Osteoarthritis (OA) is the most common type of arthritis in adults worldwide, severely impairing patients' quality of life (1). OA is characterized by progressive degeneration of articular cartilage and bony changes, including increased turnover of the subchondral bone, thinning of the trabecular structure, osteophytes, bone marrow lesions and sclerosis of the subchondral plate (2). Previous experimental and clinical studies have suggested that the structural integrity of articular cartilage is dependent on normal subchondral bone turnover, intact chondrocyte function and appropriate biomechanical stress (3,4). Bone and cartilage health appear to be closely associated, and various studies have reported secondary positive effects on cartilage health when bone resorption is suppressed, or deterioration of cartilage when resorption is enhanced (5,6).

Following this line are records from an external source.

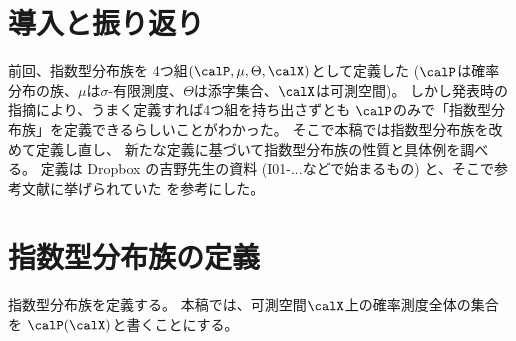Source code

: \documentclass[report]{jlreq}
\begin{document}
%

%
\section{導入と振り返り}

前回、指数型分布族を
4つ組$(\calP, \mu, \Theta, \calX)$として定義した
($\calP$は確率分布の族、$\mu$は$\sigma$-有限測度、$\Theta$は添字集合、$\calX$は可測空間)。
しかし発表時の指摘により、うまく定義すれば4つ組を持ち出さずとも
$\calP$のみで「指数型分布族」を定義できるらしいことがわかった。
そこで本稿では指数型分布族を改めて定義し直し、
新たな定義に基づいて指数型分布族の性質と具体例を調べる。
定義は Dropbox の吉野先生の資料 (I01-...などで始まるもの) と、そこで参考文献に挙げられていた
\cite[Chap. 3]{wainwright_graphical_2007} を参考にした。

%
\section{指数型分布族の定義}

指数型分布族を定義する。
本稿では、可測空間$\calX$上の確率測度全体の集合を
$\calP(\calX)$と書くことにする。
\end{document}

As members of the tumor necrosis factor superfamily, the molecular triad of osteoprotegerin (OPG)/receptor activator of nuclear factor κβ (RANK)/receptor activator of nuclear factor κβ ligand (RANKL) represents a key cytokine system for regulating bone metabolism (7,8). In OA, remodeling of the subchondral bone is reported to be RANKL-dependent, and osteoblasts express RANKL in subchondral bone (4,9). Furthermore, previous studies suggests that OPG is associated with the regulation of cartilage metabolism, as OPG-deficient mice exhibit thinned articular cartilage layers, severe destruction of growth plate cartilage and enhanced cartilage degradation with aging (10,11). Structural integrity of articular cartilage is influenced by changes in subchondral bone as denser bone is detected below OA cartilage (2). RANKL and OPG are synthesized and expressed by articular chondrocytes in a position adjacent to subchondral bone (12,13); therefore, these cytokines may affect bone turnover and alter bone density.

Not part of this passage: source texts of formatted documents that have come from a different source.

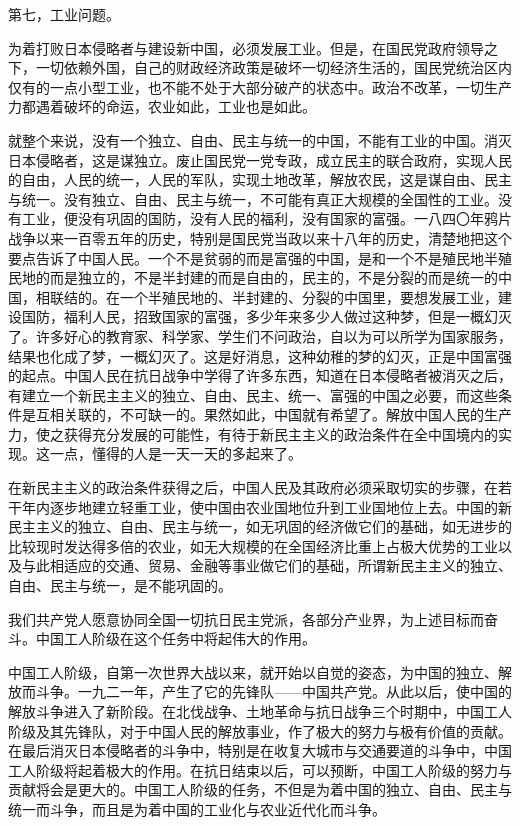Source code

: 第七，工业问题。

为着打败日本侵略者与建设新中国，必须发展工业。但是，在国民党政府领导之下，一切依赖外国，自己的财政经济政策是破坏一切经济生活的，国民党统治区内仅有的一点小型工业，也不能不处于大部分破产的状态中。政治不改革，一切生产力都遇着破坏的命运，农业如此，工业也是如此。

就整个来说，没有一个独立、自由、民主与统一的中国，不能有工业的中国。消灭日本侵略者，这是谋独立。废止国民党一党专政，成立民主的联合政府，实现人民的自由，人民的统一，人民的军队，实现土地改革，解放农民，这是谋自由、民主与统一。没有独立、自由、民主与统一，不可能有真正大规模的全国性的工业。没有工业，便没有巩固的国防，没有人民的福利，没有国家的富强。一八四〇年鸦片战争以来一百零五年的历史，特别是国民党当政以来十八年的历史，清楚地把这个要点告诉了中国人民。一个不是贫弱的而是富强的中国，是和一个不是殖民地半殖民地的而是独立的，不是半封建的而是自由的，民主的，不是分裂的而是统一的中国，相联结的。在一个半殖民地的、半封建的、分裂的中国里，要想发展工业，建设国防，福利人民，招致国家的富强，多少年来多少人做过这种梦，但是一概幻灭了。许多好心的教育家、科学家、学生们不问政治，自以为可以所学为国家服务，结果也化成了梦，一概幻灭了。这是好消息，这种幼稚的梦的幻灭，正是中国富强的起点。中国人民在抗日战争中学得了许多东西，知道在日本侵略者被消灭之后，有建立一个新民主主义的独立、自由、民主、统一、富强的中国之必要，而这些条件是互相关联的，不可缺一的。果然如此，中国就有希望了。解放中国人民的生产力，使之获得充分发展的可能性，有待于新民主主义的政治条件在全中国境内的实现。这一点，懂得的人是一天一天的多起来了。

在新民主主义的政治条件获得之后，中国人民及其政府必须采取切实的步骤，在若干年内逐步地建立轻重工业，使中国由农业国地位升到工业国地位上去。中国的新民主主义的独立、自由、民主与统一，如无巩固的经济做它们的基础，如无进步的比较现时发达得多倍的农业，如无大规模的在全国经济比重上占极大优势的工业以及与此相适应的交通、贸易、金融等事业做它们的基础，所谓新民主主义的独立、自由、民主与统一，是不能巩固的。

我们共产党人愿意协同全国一切抗日民主党派，各部分产业界，为上述目标而奋斗。中国工人阶级在这个任务中将起伟大的作用。

中国工人阶级，自第一次世界大战以来，就开始以自觉的姿态，为中国的独立、解放而斗争。一九二一年，产生了它的先锋队——中国共产党。从此以后，使中国的解放斗争进入了新阶段。在北伐战争、土地革命与抗日战争三个时期中，中国工人阶级及其先锋队，对于中国人民的解放事业，作了极大的努力与极有价值的贡献。在最后消灭日本侵略者的斗争中，特别是在收复大城市与交通要道的斗争中，中国工人阶级将起着极大的作用。在抗日结束以后，可以预断，中国工人阶级的努力与贡献将会是更大的。中国工人阶级的任务，不但是为着中国的独立、自由、民主与统一而斗争，而且是为着中国的工业化与农业近代化而斗争。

Despite the lack of detailed insight into the etiology and pathology of OA, it is well-documented that the degradation and destruction of type II collagen caused by matrix metalloproteinase-13 (MMP-13) has a key role in the occurrence and development of OA (14–16). Therefore, MMP-13 represents a target for the prevention of the onset or retardation of OA progression.

It has been demonstrated that the RANKL-OPG system is associated with the pathogenesis of OA (10,17). MMP-13 is a crucial collagenase that mediates type II collagen degradation, which is an important component of cartilage (18–20). Based on these findings of previous studies (21,22), in the present study SW1353 human chondrosarcoma cells stimulated by interleukin (IL)-1β were used as a cell model of OA to investigate the effects of RAKNL/OPG at various ratios on the MMP-13 mRNA and protein expression levels of SW1353 chondrosarcoma cells.

Materials and methods

Reagents and cell lines

Recombinant human OPG and RANKL were purchased from Sigma-Aldrich (Merck Millipore, Darmstadt, Germany), dissolved in double-distilled water, diluted to 100 µg/ml using Dulbecco's modified Eagle's medium (DMEM; Gibco; Thermo Fisher Scientific, Inc., Waltham, MA, USA), and subsequently stored at −20°C. IL-1β was stored at −20°C at a concentration of 100 ng/ml. The required concentrations of OPG, RANKL, and IL-1β used in the following experiments were prepared by further dilution with DMEM.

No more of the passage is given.